_WHAT THE EXERCISE ASKS_:
Quote the whole listing exactly. Leave the pictures out of your copy.

%%

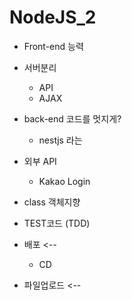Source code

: # NodeJS_2



- Front-end 능력 

- 서버분리 
    - API
    - AJAX

- back-end 코드를 멋지게?
    - nestjs 라는  

- 외부 API 
    - Kakao Login 

- class 객체지향 

    
- TEST코드 (TDD)
- 배포 <--
    - CD


- 파일업로드 <--



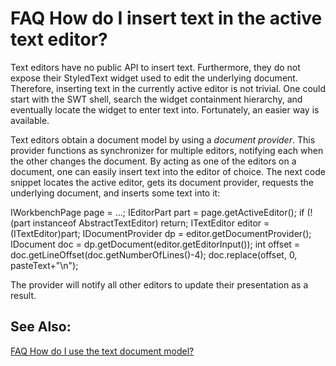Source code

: 

FAQ How do I insert text in the active text editor?
===================================================

Text editors have no public API to insert text. Furthermore, they do not expose their StyledText widget used to edit the underlying document. Therefore, inserting text in the currently active editor is not trivial. One could start with the SWT shell, search the widget containment hierarchy, and eventually locate the widget to enter text into. Fortunately, an easier way is available.

Text editors obtain a document model by using a _document provider_. This provider functions as synchronizer for multiple editors, notifying each when the other changes the document. By acting as one of the editors on a document, one can easily insert text into the editor of choice. The next code snippet locates the active editor, gets its document provider, requests the underlying document, and inserts some text into it:

   IWorkbenchPage page = ...;
   IEditorPart part = page.getActiveEditor();
   if (!(part instanceof AbstractTextEditor)
      return;
   ITextEditor editor = (ITextEditor)part;
   IDocumentProvider dp = editor.getDocumentProvider();
   IDocument doc = dp.getDocument(editor.getEditorInput());
   int offset = doc.getLineOffset(doc.getNumberOfLines()-4);
   doc.replace(offset, 0, pasteText+"\\n");

The provider will notify all other editors to update their presentation as a result.

See Also:
---------

[FAQ How do I use the text document model?](./FAQ_How_do_I_use_the_text_document_model.md "FAQ How do I use the text document model?")

  

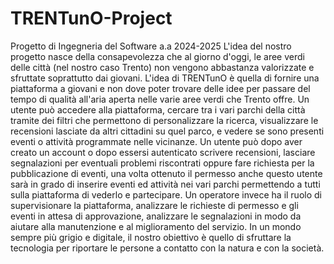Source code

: # TRENTunO-Project
Progetto di Ingegneria del Software a.a 2024-2025
L'idea del nostro progetto nasce della consapevolezza che al giorno d'oggi, le aree verdi delle città (nel nostro caso Trento) non vengono abbastanza valorizzate e sfruttate soprattutto dai giovani. L'idea di TRENTunO è quella di fornire una piattaforma a giovani e non dove poter trovare delle idee per passare del tempo di qualità all'aria aperta nelle varie aree verdi che Trento offre. Un utente può accedere alla piattaforma, cercare tra i vari parchi della città tramite dei filtri che permettono di personalizzare la ricerca, visualizzare le recensioni lasciate da altri cittadini su quel parco, e vedere se sono presenti eventi o attività programmate nelle vicinanze. Un utente può dopo aver creato un account o dopo essersi autenticato scrivere recensioni, lasciare segnalazioni per eventuali problemi riscontrati oppure fare richiesta per la pubblicazione di eventi, una volta ottenuto il permesso anche questo utente sarà in grado di inserire eventi ed attività nei vari parchi permettendo a tutti sulla piattaforma di vederlo e partecipare. Un operatore invece ha il ruolo di supervisionare la piattaforma, analizzare le richieste di permesso e gli eventi in attesa di approvazione, analizzare le segnalazioni in modo da aiutare alla manutenzione e al miglioramento del servizio.
In un mondo sempre più grigio e digitale, il nostro obiettivo è quello di sfruttare la tecnologia per riportare le persone a contatto con la natura e con la società.
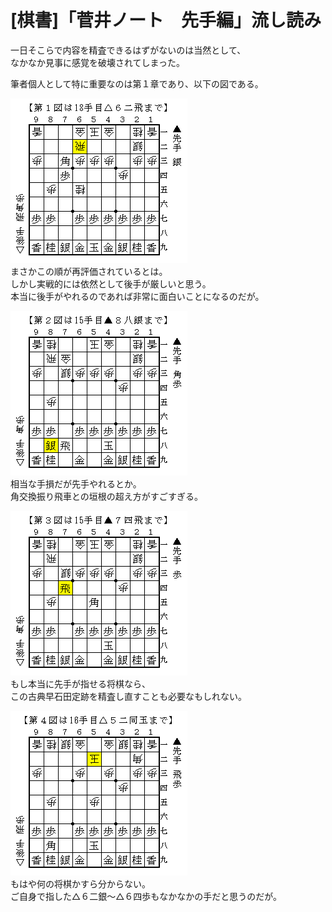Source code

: # [棋書]「菅井ノート　先手編」流し読み  

一日そこらで内容を精査できるはずがないのは当然として、  
なかなか見事に感覚を破壊されてしまった。  

筆者個人として特に重要なのは第１章であり、以下の図である。  

![](images/20130124032733.png)  
まさかこの順が再評価されているとは。  
しかし実戦的には依然として後手が厳しいと思う。  
本当に後手がやれるのであれば非常に面白いことになるのだが。  

![](images/20130124032732.png)  
相当な手損だが先手やれるとか。  
角交換振り飛車との垣根の超え方がすごすぎる。  

![](images/20130124032731.png)  
もし本当に先手が指せる将棋なら、  
この古典早石田定跡を精査し直すことも必要なもしれない。  

![](images/20130124032730.png)  
もはや何の将棋かすら分からない。  
ご自身で指した△６二銀～△６四歩もなかなかの手だと思うのだが。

%%

_WRITTEN RESPONSE_:
Source code

: # NodeJS_2



- Front-end 능력 

- 서버분리 
    - API
    - AJAX

- back-end 코드를 멋지게?
    - nestjs 라는  

- 외부 API 
    - Kakao Login 

- class 객체지향 

    
- TEST코드 (TDD)
- 배포 <--
    - CD


- 파일업로드 <--



Source code

: 

FAQ How do I insert text in the active text editor?
===================================================

Text editors have no public API to insert text. Furthermore, they do not expose their StyledText widget used to edit the underlying document. Therefore, inserting text in the currently active editor is not trivial. One could start with the SWT shell, search the widget containment hierarchy, and eventually locate the widget to enter text into. Fortunately, an easier way is available.

Text editors obtain a document model by using a _document provider_. This provider functions as synchronizer for multiple editors, notifying each when the other changes the document. By acting as one of the editors on a document, one can easily insert text into the editor of choice. The next code snippet locates the active editor, gets its document provider, requests the underlying document, and inserts some text into it:

   IWorkbenchPage page = ...;
   IEditorPart part = page.getActiveEditor();
   if (!(part instanceof AbstractTextEditor)
      return;
   ITextEditor editor = (ITextEditor)part;
   IDocumentProvider dp = editor.getDocumentProvider();
   IDocument doc = dp.getDocument(editor.getEditorInput());
   int offset = doc.getLineOffset(doc.getNumberOfLines()-4);
   doc.replace(offset, 0, pasteText+"\\n");

The provider will notify all other editors to update their presentation as a result.

See Also:
---------

[FAQ How do I use the text document model?](./FAQ_How_do_I_use_the_text_document_model.md "FAQ How do I use the text document model?")

  

Source code

: # TRENTunO-Project
Progetto di Ingegneria del Software a.a 2024-2025
L'idea del nostro progetto nasce della consapevolezza che al giorno d'oggi, le aree verdi delle città (nel nostro caso Trento) non vengono abbastanza valorizzate e sfruttate soprattutto dai giovani. L'idea di TRENTunO è quella di fornire una piattaforma a giovani e non dove poter trovare delle idee per passare del tempo di qualità all'aria aperta nelle varie aree verdi che Trento offre. Un utente può accedere alla piattaforma, cercare tra i vari parchi della città tramite dei filtri che permettono di personalizzare la ricerca, visualizzare le recensioni lasciate da altri cittadini su quel parco, e vedere se sono presenti eventi o attività programmate nelle vicinanze. Un utente può dopo aver creato un account o dopo essersi autenticato scrivere recensioni, lasciare segnalazioni per eventuali problemi riscontrati oppure fare richiesta per la pubblicazione di eventi, una volta ottenuto il permesso anche questo utente sarà in grado di inserire eventi ed attività nei vari parchi permettendo a tutti sulla piattaforma di vederlo e partecipare. Un operatore invece ha il ruolo di supervisionare la piattaforma, analizzare le richieste di permesso e gli eventi in attesa di approvazione, analizzare le segnalazioni in modo da aiutare alla manutenzione e al miglioramento del servizio.
In un mondo sempre più grigio e digitale, il nostro obiettivo è quello di sfruttare la tecnologia per riportare le persone a contatto con la natura e con la società.
Source code

: # [棋書]「菅井ノート　先手編」流し読み  

一日そこらで内容を精査できるはずがないのは当然として、  
なかなか見事に感覚を破壊されてしまった。  

筆者個人として特に重要なのは第１章であり、以下の図である。  

![](images/20130124032733.png)  
まさかこの順が再評価されているとは。  
しかし実戦的には依然として後手が厳しいと思う。  
本当に後手がやれるのであれば非常に面白いことになるのだが。  

![](images/20130124032732.png)  
相当な手損だが先手やれるとか。  
角交換振り飛車との垣根の超え方がすごすぎる。  

![](images/20130124032731.png)  
もし本当に先手が指せる将棋なら、  
この古典早石田定跡を精査し直すことも必要なもしれない。  

![](images/20130124032730.png)  
もはや何の将棋かすら分からない。  
ご自身で指した△６二銀～△６四歩もなかなかの手だと思うのだが。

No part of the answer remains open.